Was extremistische Kräfte von der Mitte des vergangenen Jahrhunderts bis zum Kapitolsturm in Washington am 6. Januar 2021 eint, sind laut Brockschmidt Rassismus (White Supremacy), Rechtsextremismus und unbedingter Verschwörungsglaube. Die Autorin beleuchtet anschaulich das Auf und Ab des Einflusses dieser Randpositionen auf die Parteilinie, bis er letztlich in Trumpschen Regelverstößen in die Maßlosigkeit stieg.

Das Buch greift für seine Thesen auf eine reiche Quellenlage und zahlreiche einordnende Expertenstimmen aus den USA zurück. Für das Verständnis, warum sich Trump aktuell bei den republikanischen Vorwahlen wohl wieder durchsetzen und damit im November als offizieller Präsidentschaftskandidat antreten wird, liefert Brockschmidts Buch zahlreiche nachvollziehbare, oftmals auch ernüchternde Erklärungen.

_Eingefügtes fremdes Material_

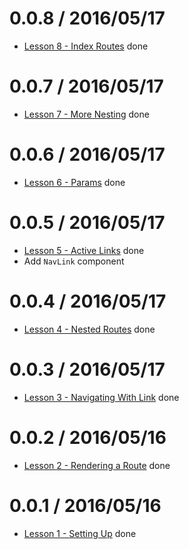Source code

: 0.0.8 / 2016/05/17
==================

  * [Lesson 8 - Index Routes](https://github.com/reactjs/react-router-tutorial/tree/master/lessons/08-index-routes) done

0.0.7 / 2016/05/17
==================

  * [Lesson 7 - More Nesting](https://github.com/reactjs/react-router-tutorial/tree/master/lessons/07-more-nesting) done

0.0.6 / 2016/05/17
==================

  * [Lesson 6 - Params](https://github.com/reactjs/react-router-tutorial/tree/master/lessons/06-params) done

0.0.5 / 2016/05/17
==================

  * [Lesson 5 - Active Links](https://github.com/reactjs/react-router-tutorial/tree/master/lessons/05-active-links) done
  * Add `NavLink` component

0.0.4 / 2016/05/17
==================

  * [Lesson 4 - Nested Routes](https://github.com/reactjs/react-router-tutorial/tree/master/lessons/04-nested-routes) done

0.0.3 / 2016/05/17
==================

  * [Lesson 3 - Navigating With Link](https://github.com/reactjs/react-router-tutorial/tree/master/lessons/03-navigating-with-link) done

0.0.2 / 2016/05/16
==================

  * [Lesson 2 - Rendering a Route](https://github.com/reactjs/react-router-tutorial/tree/master/lessons/02-rendering-a-route) done

0.0.1 / 2016/05/16
==================

  * [Lesson 1 - Setting Up](https://github.com/reactjs/react-router-tutorial/tree/master/lessons/01-setting-up) done

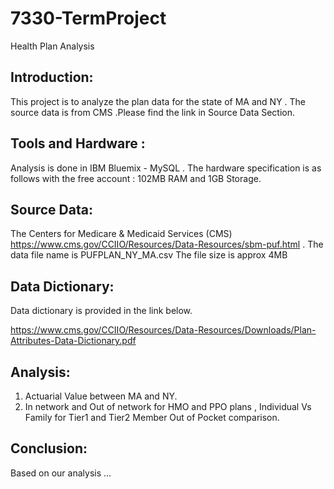 # 7330-TermProject
Health Plan Analysis

## Introduction:
This project is to analyze the plan data for the state of MA and NY . The source data is from CMS .Please find the link in Source Data Section.

## Tools and Hardware :
 Analysis is done in IBM Bluemix - MySQL . The hardware specification is as follows with the free account : 102MB RAM and 1GB Storage. 
 
## Source Data:
The Centers for Medicare & Medicaid Services (CMS)
https://www.cms.gov/CCIIO/Resources/Data-Resources/sbm-puf.html . The data file name is PUFPLAN_NY_MA.csv
The file size is approx 4MB

## Data Dictionary:
Data dictionary is provided in the link below. 

https://www.cms.gov/CCIIO/Resources/Data-Resources/Downloads/Plan-Attributes-Data-Dictionary.pdf 

## Analysis:
1. Actuarial Value between MA and NY.
2. In network and Out of network for HMO and PPO plans , Individual Vs Family for Tier1 and Tier2 Member Out of Pocket comparison.

## Conclusion:
Based on our analysis ...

Brockschmidt ist Historikerin und Journalistin, sie schreibt unter anderen für die Zeit und den Tagesspiegel vornehmlich über Themen rund um die US-Politik. Aber sie ist auch Anwältin in eigener Sache und vor allem auf der Plattform X als Kommentatorin aktiv. Regelmäßig teilt sie Inhalte und äußert sich zum Abtreibungsrecht und zu Rechten queerer Menschen. Ihr Engagement in diesem Bereich machte sie schon mehrfach zur Zielscheibe für Beleidigungen und Hassnachrichten. Das Buch und die Person der Autorin lassen sich deswegen kaum voneinander abgrenzen. Das wird unter anderem deutlich, wenn sie einige der Akteure mit persönlichen Noten bedenkt. So wird aus dem Antikommunisten und Mitbegründer der Birch-Society, Revilo Pendleton Oliver, ein unangenehmer Mensch; aus Donald Trump eine Karikatur eines gealterten Wrestlers, der auf Wolf of Wall Street trit. Dies tut dem Ernst der Publikation allerdings keinen Abbruch.